Cruz, R. A., *Navarro, C., *Carrera, K., *Lara, J., *Mechammil, M., & Robins, R. W. (2019). Mexican-origin youths’ trajectories of internalizing symptoms from childhood into adolescence and associations with acculturation processes. Journal of Clinical Child and Adolescent Psychology.

Andresen, F., Monteith, L., *Kugler, J., Cruz, R. A., & Blais, R. K. (2019). Institutional betrayal following military sexual trauma is associated with more severedepression and specific PTSD symptom clusters.Journal of Clinical Psychology. doi: 10.1002/jclp.22773.

Cruz, R. A., *Mechammil, M., & Robins, R. W. (2019).Familism, sibling relationship qualities, and sibling sex constellation as predictors of alcohol use among Mexican-origin adolescents. Journal of Family Psychology.doi: 10.1037/fam0000531

Funding:
NIDA. F31. (August 2011- August 2013). Acculturation, family context, and Mexican origin youth substance use risk across time

Nalini Negi, PhD, MPH

Associate Professor, School of Social Work
University of Maryland, Baltimore

Mentor: Avelardo Valdez, PhD

Dr. Negi’s research has emphasized the social etiology and mechanisms that confer risk of psychological distress and substance abuse among migrant populations such as Latino transmigrants (migrants who move back and forth between borders) and day laborers. She has published extensively in scientific journals as well as edited two books, one on social work practice with Latinos by Lyceum Press and one on social work practice with transnational migrants by Columbia University Press. Dr. Negi is currently principal investigator on a grant funded by the National Institute of Drug Abuse examining the drug use patterns of Latino migrant day laborers in Baltimore city. In 2012, she received the National Award for Excellence in Research by a New Investigator from the National Hispanic Science Network. She was also awarded the 2012-2013 Exemplary Faculty of the Year Award for her outstanding teaching by the Student Government Association of the SSW UMB. Dr. Negi received her doctoral degree in social work from the University of Texas at Austin in August 2008. Her dissertation work examined the risk and protective factors of psychological well-being and substance use among Latino day laborers. Dr. Negi’s dissertation received the top honor for a dissertation by the Society for Social Work and Research (SSWR), the largest scientific organization representing social work in the United States. Dr. Negi speaks five languages and has lived in seven countries in five continents.

Selected Publications:

Negi NJ, Siegel J, Calderon M, Thomas E, Valdez A. “They Dumped Me Like Trash”: The Social and Psychological Toll of Victimization on Latino Day Laborers’ Lives. Am J Community Psychol. 2020;65(3-4):369-380. doi:10.1002/ajcp.12406.

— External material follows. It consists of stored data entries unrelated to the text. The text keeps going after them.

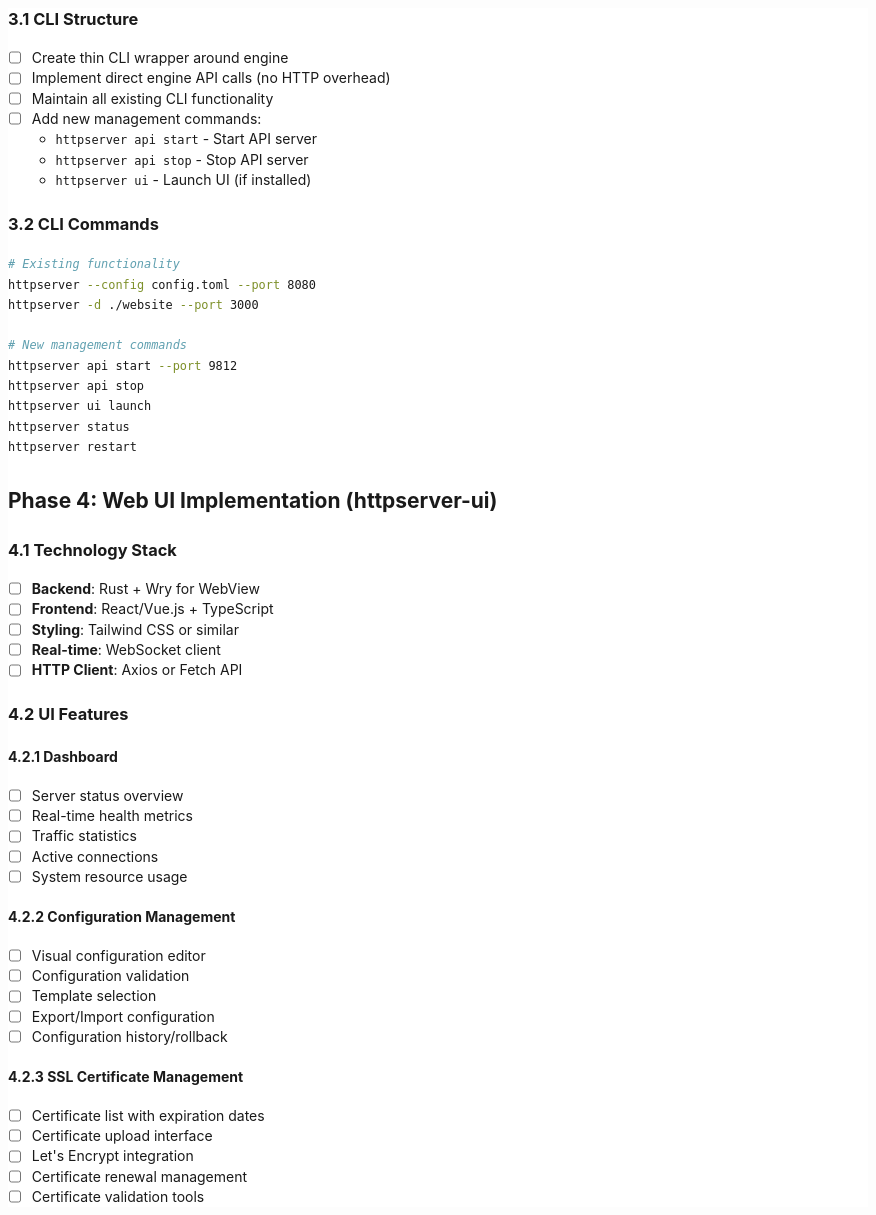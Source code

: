### 3.1 CLI Structure
- [ ] Create thin CLI wrapper around engine
- [ ] Implement direct engine API calls (no HTTP overhead)
- [ ] Maintain all existing CLI functionality
- [ ] Add new management commands:
  - `httpserver api start` - Start API server
  - `httpserver api stop` - Stop API server
  - `httpserver ui` - Launch UI (if installed)

### 3.2 CLI Commands
```bash
# Existing functionality
httpserver --config config.toml --port 8080
httpserver -d ./website --port 3000

# New management commands
httpserver api start --port 9812
httpserver api stop
httpserver ui launch
httpserver status
httpserver restart
```

## Phase 4: Web UI Implementation (httpserver-ui)

### 4.1 Technology Stack
- [ ] **Backend**: Rust + Wry for WebView
- [ ] **Frontend**: React/Vue.js + TypeScript
- [ ] **Styling**: Tailwind CSS or similar
- [ ] **Real-time**: WebSocket client
- [ ] **HTTP Client**: Axios or Fetch API

### 4.2 UI Features

#### 4.2.1 Dashboard
- [ ] Server status overview
- [ ] Real-time health metrics
- [ ] Traffic statistics
- [ ] Active connections
- [ ] System resource usage

#### 4.2.2 Configuration Management
- [ ] Visual configuration editor
- [ ] Configuration validation
- [ ] Template selection
- [ ] Export/Import configuration
- [ ] Configuration history/rollback

#### 4.2.3 SSL Certificate Management
- [ ] Certificate list with expiration dates
- [ ] Certificate upload interface
- [ ] Let's Encrypt integration
- [ ] Certificate renewal management
- [ ] Certificate validation tools
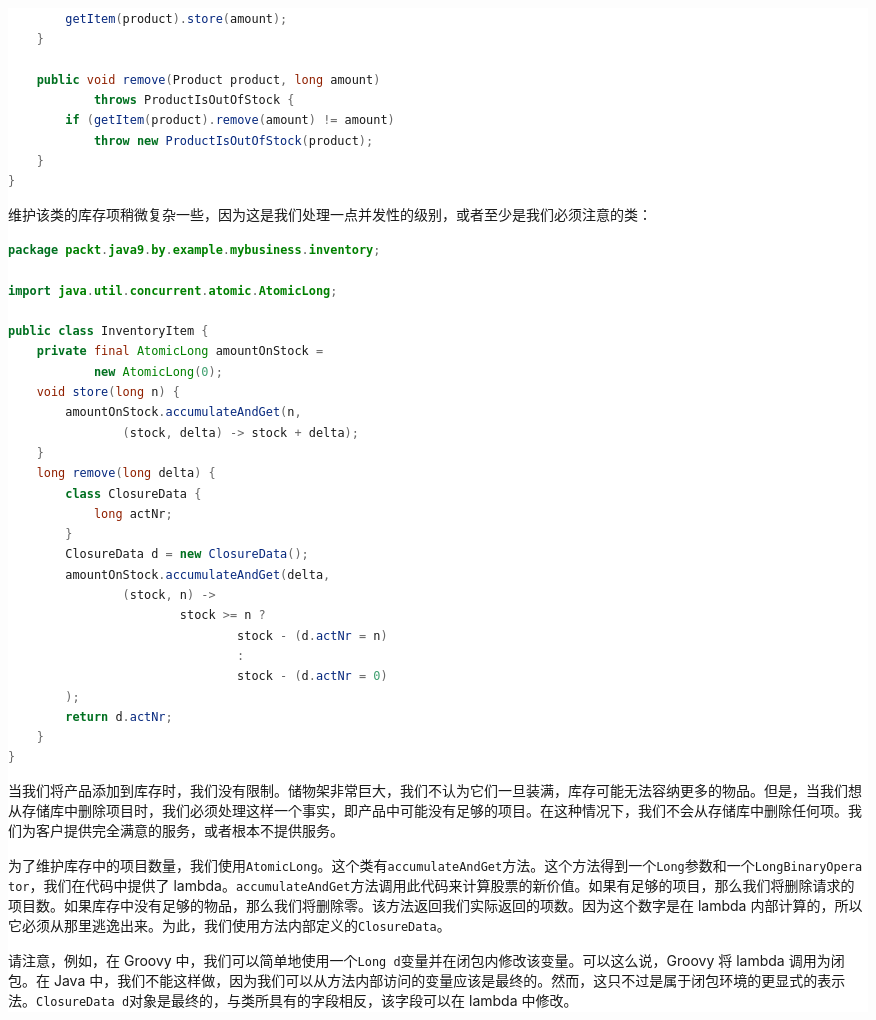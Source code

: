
 ```java
        getItem(product).store(amount); 
    } 

    public void remove(Product product, long amount) 
            throws ProductIsOutOfStock { 
        if (getItem(product).remove(amount) != amount) 
            throw new ProductIsOutOfStock(product); 
    } 
}

```

维护该类的库存项稍微复杂一些，因为这是我们处理一点并发性的级别，或者至少是我们必须注意的类：

```java
package packt.java9.by.example.mybusiness.inventory; 

import java.util.concurrent.atomic.AtomicLong; 

public class InventoryItem { 
    private final AtomicLong amountOnStock = 
            new AtomicLong(0); 
    void store(long n) { 
        amountOnStock.accumulateAndGet(n, 
                (stock, delta) -> stock + delta); 
    } 
    long remove(long delta) { 
        class ClosureData { 
            long actNr; 
        } 
        ClosureData d = new ClosureData(); 
        amountOnStock.accumulateAndGet(delta, 
                (stock, n) -> 
                        stock >= n ? 
                                stock - (d.actNr = n) 
                                : 
                                stock - (d.actNr = 0) 
        ); 
        return d.actNr; 
    } 
}

```

当我们将产品添加到库存时，我们没有限制。储物架非常巨大，我们不认为它们一旦装满，库存可能无法容纳更多的物品。但是，当我们想从存储库中删除项目时，我们必须处理这样一个事实，即产品中可能没有足够的项目。在这种情况下，我们不会从存储库中删除任何项。我们为客户提供完全满意的服务，或者根本不提供服务。

为了维护库存中的项目数量，我们使用`AtomicLong`。这个类有`accumulateAndGet`方法。这个方法得到一个`Long`参数和一个`LongBinaryOperator`，我们在代码中提供了 lambda。`accumulateAndGet`方法调用此代码来计算股票的新价值。如果有足够的项目，那么我们将删除请求的项目数。如果库存中没有足够的物品，那么我们将删除零。该方法返回我们实际返回的项数。因为这个数字是在 lambda 内部计算的，所以它必须从那里逃逸出来。为此，我们使用方法内部定义的`ClosureData`。

请注意，例如，在 Groovy 中，我们可以简单地使用一个`Long d`变量并在闭包内修改该变量。可以这么说，Groovy 将 lambda 调用为闭包。在 Java 中，我们不能这样做，因为我们可以从方法内部访问的变量应该是最终的。然而，这只不过是属于闭包环境的更显式的表示法。`ClosureData d`对象是最终的，与类所具有的字段相反，该字段可以在 lambda 中修改。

Negi NJ, Swanberg JE, Clouser JM, Harmon-Darrow C. Working under conditions of social vulnerability: Depression among Latina/o immigrant horse workers. Cultur Divers Ethnic Minor Psychol. 2020;26(1):54-60. doi:10.1037/cdp0000276.

Nowotny, K. M., Cepeda, A., Perdue, T., Negi, N., & Valdez, A. (2017). Risk Environments and Substance Use Among Mexican Female Sex Work on the US–Mexico Border. Journal of Drug Issues, 47(4), 528-542.

Funding:
NIDA. K01. (July 2013- July 2014). Drug and HIV risk among Latino immigrant day laborers in Baltimore.